Bio

Catherine Villalonga is a Queer Cuban-American interdisciplinary visual artist and cultural worker based in Tequesta, Seminole, and Miccosukee land, Miami, Florida. They hold an Associate degree in Arts from Miami Dade College and a Bachelor of Fine Arts in Art and Technology from New World School of the Arts and the University of Florida with a minor in Art History.
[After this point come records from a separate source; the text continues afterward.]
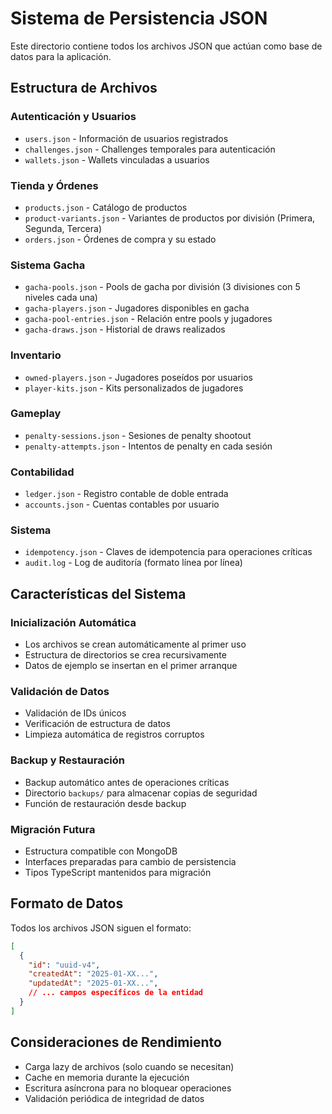 # Sistema de Persistencia JSON

Este directorio contiene todos los archivos JSON que actúan como base de datos para la aplicación.

## Estructura de Archivos

### Autenticación y Usuarios
- `users.json` - Información de usuarios registrados
- `challenges.json` - Challenges temporales para autenticación
- `wallets.json` - Wallets vinculadas a usuarios

### Tienda y Órdenes
- `products.json` - Catálogo de productos
- `product-variants.json` - Variantes de productos por división (Primera, Segunda, Tercera)
- `orders.json` - Órdenes de compra y su estado

### Sistema Gacha
- `gacha-pools.json` - Pools de gacha por división (3 divisiones con 5 niveles cada una)
- `gacha-players.json` - Jugadores disponibles en gacha
- `gacha-pool-entries.json` - Relación entre pools y jugadores
- `gacha-draws.json` - Historial de draws realizados

### Inventario
- `owned-players.json` - Jugadores poseídos por usuarios
- `player-kits.json` - Kits personalizados de jugadores

### Gameplay
- `penalty-sessions.json` - Sesiones de penalty shootout
- `penalty-attempts.json` - Intentos de penalty en cada sesión

### Contabilidad
- `ledger.json` - Registro contable de doble entrada
- `accounts.json` - Cuentas contables por usuario

### Sistema
- `idempotency.json` - Claves de idempotencia para operaciones críticas
- `audit.log` - Log de auditoría (formato línea por línea)

## Características del Sistema

### Inicialización Automática
- Los archivos se crean automáticamente al primer uso
- Estructura de directorios se crea recursivamente
- Datos de ejemplo se insertan en el primer arranque

### Validación de Datos
- Validación de IDs únicos
- Verificación de estructura de datos
- Limpieza automática de registros corruptos

### Backup y Restauración
- Backup automático antes de operaciones críticas
- Directorio `backups/` para almacenar copias de seguridad
- Función de restauración desde backup

### Migración Futura
- Estructura compatible con MongoDB
- Interfaces preparadas para cambio de persistencia
- Tipos TypeScript mantenidos para migración

## Formato de Datos

Todos los archivos JSON siguen el formato:

```json
[
  {
    "id": "uuid-v4",
    "createdAt": "2025-01-XX...",
    "updatedAt": "2025-01-XX...",
    // ... campos específicos de la entidad
  }
]
```

## Consideraciones de Rendimiento

- Carga lazy de archivos (solo cuando se necesitan)
- Cache en memoria durante la ejecución
- Escritura asíncrona para no bloquear operaciones
- Validación periódica de integridad de datos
As an artist, they alchemize color, story-telling, and composition to manifest dreamscapes of potential futures, emphasizing the urgency to retrieve a right relationship with the land–with queer and trans folk at the center. They work with digital illustration, animation, and printmaking.

Artist Statement

My practice explores the ways in which Queer and Trans people are in intrinsic linkage with the earth. This is framed in my work geopolitically by the crises that Miami’s people face; a city on the frontlines of a housing and climate crisis–inches above water. The same systems that oppress queer people also exploit our natural world, and thus, returning to the earth in the fight for self-determination is indispensable. Collaborating with local organizers and artists, I aim to create imagery that incites collective consciousness and nurtures dreaming by depicting tangible portrayals of new worlds.

I often make flyer-based work, creating signage for community events, protests, and spaces of play–where queer bodies flourish in acts of resistance. The nature of this work is communicative and accessible, and consequently, primarily figurative. In addressing these issues I merge illustrated dreamscapes of whimsical, queer bodies in lush environments with a research-based process that explores Florida and Caribbean indigenous plant and animal life. This, alongside centered and dynamic compositions, not only serves to contextualize my work geographically but underscores the innateness of the linkage. Informed by the story-telling of artists such as Belkis Ayón, Ana Mendieta, and Manuel Mendive, I draw from my Cuban heritage and use figurative imagery and composition as a conduit for communication.

 I primarily work with vibrant colors reminiscent of Miami and the Caribbean that act as visual signifiers by tapping into shared cultural memory. Color is a powerful tool that tells stories and weaves language of resistance into images by preserving and elevating diasporic cultures–we see this archived across Miami's landscape. Apart from using bright, saturated colors symbolically, I also employ color as a channel to depict the magic that encapsulates Queer identity. Alchemizing figurative imagery, color, and composition, I am to conjure worlds where marginalized bodies–with an emphasis on queer and trans people–can move and love freely under the sun.